When I flew into Key West, a very kind gay young man picked me and fed me lunch. That night two gay men fed me dinner and invited me into their home as a friend. They rented a boat and a group of gay men went out onto the ocean (along with his parents) to scatter his ashes. They packed a lunch for us all. They never asked me to pay for my own meal.
The year before, I had been struggling with serious family issues. The only professor at Emory to reach out to me was a professor who also happened to be a lesbian. She helped me find a Christian counseling group that basically saved my life for the next two years.
During my lifetime, I have been friends with several people in the LGBTQ community. I haven’t thought of it much until lately, because I just thought of them as friends. I didn’t worry about their sexuality. But with all of the news about their rights being taken back away, I can’t help but want to speak up. No one in that community has ever harmed me, tried to have sexual relations with me, tried to “recruit” me, judged me for my faith or my struggles. They have just been friends.
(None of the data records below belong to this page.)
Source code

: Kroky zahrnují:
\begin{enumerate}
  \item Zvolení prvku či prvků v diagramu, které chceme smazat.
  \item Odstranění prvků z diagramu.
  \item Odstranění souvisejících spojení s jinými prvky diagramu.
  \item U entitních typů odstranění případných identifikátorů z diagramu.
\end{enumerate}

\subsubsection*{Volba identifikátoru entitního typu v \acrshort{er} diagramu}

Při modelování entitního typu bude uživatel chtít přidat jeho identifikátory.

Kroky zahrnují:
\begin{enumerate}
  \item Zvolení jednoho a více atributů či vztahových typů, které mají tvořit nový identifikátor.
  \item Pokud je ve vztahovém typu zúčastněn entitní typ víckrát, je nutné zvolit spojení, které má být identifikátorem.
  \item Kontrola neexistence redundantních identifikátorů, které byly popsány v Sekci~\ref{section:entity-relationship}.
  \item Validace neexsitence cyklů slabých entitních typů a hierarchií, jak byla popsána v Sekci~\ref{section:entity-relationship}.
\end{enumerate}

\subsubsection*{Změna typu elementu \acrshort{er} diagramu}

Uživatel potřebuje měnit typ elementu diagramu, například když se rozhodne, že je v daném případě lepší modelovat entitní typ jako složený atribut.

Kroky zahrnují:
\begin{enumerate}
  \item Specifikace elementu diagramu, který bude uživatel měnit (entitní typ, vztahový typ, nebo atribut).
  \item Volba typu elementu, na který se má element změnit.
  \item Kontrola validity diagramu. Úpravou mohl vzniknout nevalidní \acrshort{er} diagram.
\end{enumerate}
As both a married and now a single woman, plenty of straight white Christian men have invited me to “sleep around,” let them “comfort” me, have a little fun that I didn’t ask for. Some of them were married and asked me to be discreet if I accepted their offer. I turned them down. That’s not who I am.
I get it that for some of you this is an issue of faith–you see a gay person as a sinner based on your theology. Please live out your faith! If that’s what you believe, never engage in a same-sex marriage. I live in a democracy that supports religious freedom. Many of my friends live out their faith differently. Many of my friends identify as Christians also and worship, serve on mission teams, teach, etc. I support their rights in this democracy also.
I will be hurt if my friends lose the right to love whom they choose to love after they fought for that right. They have stood by me when the church didn’t. I will stand by them out of the same friendship and love that they showed me. I am not going to try to define anyone’s theology. But I am going to speak up for someone who wants to grow old with a person they love. That’s beautiful, and it hurts no one!
This is not a theological debate on what defines sin. None of us would ever agree on that. When I was going through my divorce, I had plenty of people quoting Scripture to me and telling me how sinful I was. And for friends remarried, many Christians believe a second marriage is a sin. Divorce and remarriage are legal in this country (even though I wish divorce never had to happen–it hurts many people). I would not have survived my marriage if it had not ended.
But nowhere does Jesus tell me to legislate what I define as sin. And if I could, I would legislate most of his words that people forget to live by. Feed my sheep. And what if we legislate his words to the rich young ruler when he said the man had to give everything away? And what if we legislate turn the other cheek? Luke 14 telling us to bring in the poor? Matthew 20, lead by being a servant.
We can’t legislate our beliefs. We can only live them and in this nation we are blessed that we can share them. But this is about the secular world and democracy. I will not legislate away the rights of people I care about.